American cultural norms contribute to excessive medical costs, as well. Dr. Karen Thomas, cardiologist at Beth Israel Deaconess Medical Center and Mount Auburn Hospital said in a telephone interview that she often felt trapped as a physician by cultural expectations.

“Americans think they should be able to live forever and they should be able to spend millions and millions of dollars to do so at no personal cost to themselves,” says Thomas. “We just don’t have $50,000 to be putting a preventative device in a 90 year old.” Still families want their loved ones to receive every medical advantage possible, and Medicare will readily pay for it.

Sager suggested that physicians benefit from over providing.
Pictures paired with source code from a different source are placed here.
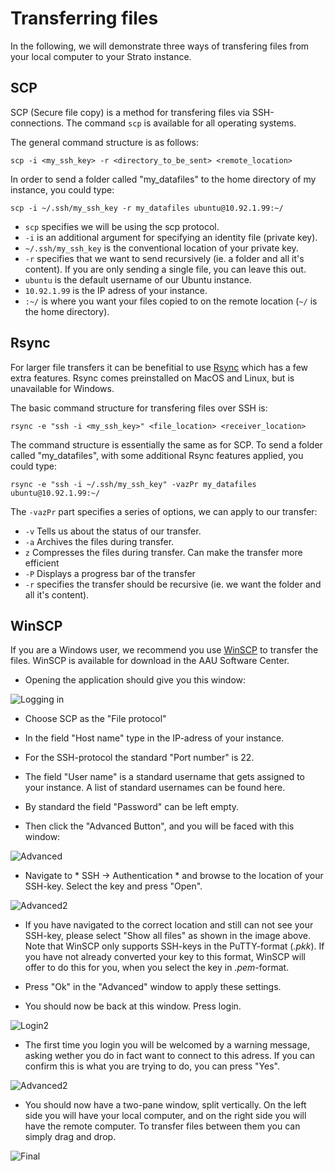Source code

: # Transferring files

In the following, we will demonstrate three ways of transfering files from your local computer to your Strato instance.

## SCP
SCP (Secure file copy) is a method for transfering files via SSH-connections. The command `scp` is available for all operating systems. 

The general command structure is as follows:

```
scp -i <my_ssh_key> -r <directory_to_be_sent> <remote_location>
```

In order to send a folder called "my_datafiles" to the home directory of my instance, you could type:

```
scp -i ~/.ssh/my_ssh_key -r my_datafiles ubuntu@10.92.1.99:~/
```

* `scp` specifies we will be using the scp protocol.
* `-i` is an additional argument for specifying an identity file (private key).
* `~/.ssh/my_ssh_key` is the conventional location of your private key.
* `-r` specifies that we want to send recursively (ie. a folder and all it's content). If you are only sending a single file, you can leave this out.
* `ubuntu` is the default username of our Ubuntu instance.
* `10.92.1.99` is the IP adress of your instance.
* `:~/` is where you want your files copied to on the remote location (`~/` is the home directory).


## Rsync
For larger file transfers it can be benefitial to use [Rsync](https://rsync.samba.org/features.html) which has a few extra features. Rsync comes preinstalled on MacOS and Linux, but is unavailable for Windows.

The basic command structure for transfering files over SSH is:
```
rsync -e "ssh -i <my_ssh_key>" <file_location> <receiver_location>
```

The command structure is essentially the same as for SCP. To send a folder called "my_datafiles", with some additional Rsync features applied, you could type:
```
rsync -e "ssh -i ~/.ssh/my_ssh_key" -vazPr my_datafiles ubuntu@10.92.1.99:~/
```

The `-vazPr` part specifies a series of options, we can apply to our transfer:

* `-v` Tells us about the status of our transfer.
* `-a` Archives the files during transfer.
* `z` Compresses the files during transfer. Can make the transfer more efficient
* `-P` Displays a progress bar of the transfer
* `-r` specifies the transfer should be recursive (ie. we want the folder and all it's content).

## WinSCP
If you are a Windows user, we recommend you use [WinSCP](https://winscp.net/) to transfer the files. WinSCP is available for download in the AAU Software Center.

* Opening the application should give you this window: 

![Logging in](../../assets/img/winscp/winscp1_login.png "Fill out the fields")

* Choose SCP as the "File protocol"

* In the field "Host name" type in the IP-adress of your instance.

* For the SSH-protocol the standard "Port number" is 22.

* The field "User name" is a standard username that gets assigned to your instance. A list of standard usernames can be found here.   
* By standard the field "Password" can be left empty.

* Then click the "Advanced Button", and you will be faced with this window:

![Advanced](../../assets/img/winscp/winscp2_ssh.png "Find SSH -> Authentication")

* Navigate to * SSH -> Authentication * and browse to the location of your SSH-key. Select the key and press "Open". 

![Advanced2](../../assets/img/winscp/winscp_allfiles.png "Locate your keyfile")

* If you have navigated to the correct location and still can not see your SSH-key, please select "Show all files" as shown in the image above. Note that WinSCP only supports SSH-keys in the PuTTY-format (*.pkk*). If you have not already converted your key to this format, WinSCP will offer to do this for you, when you select the key in *.pem*-format.

* Press "Ok" in the "Advanced" window to apply these settings.

* You should now be back at this window. Press login.

![Login2](../../assets/img/winscp/winscp_login2.png "Locate your keyfile")

* The first time you login you will be welcomed by a warning message, asking wether you do in fact want to connect to this adress. If you can confirm this is what you are trying to do, you can press "Yes".

![Advanced2](../../assets/img/winscp/winscp_allfiles.png "Locate your keyfile")

* You should now have a two-pane window, split vertically. On the left side you will have your local computer, and on the right side you will have the remote computer. To transfer files between them you can simply drag and drop. 

![Final](../../assets/img/winscp/winscp_dragdrop.png "Copy your files with drag & drop")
More tests mean more visits and more visits mean more fees. “Financial incentives to over-serve and fear of being sued come together as two mighty rivers and lead to a flood of over-care.”

Thomas admitted to ordering tests that she knew were probably not necessary in order to avoid a potential lawsuit. Meyer said that this is a problem throughout the United States and should be a major subject in the national healthcare dialogue.

Gawunde called the identification of these problems as the first step. His checklists are one idea for addressing the problem of errors. As Doctors Sager, Meyer, and Thomas pointed out, problems abound in the current medical system. Only time will tell how these problems will be addressed.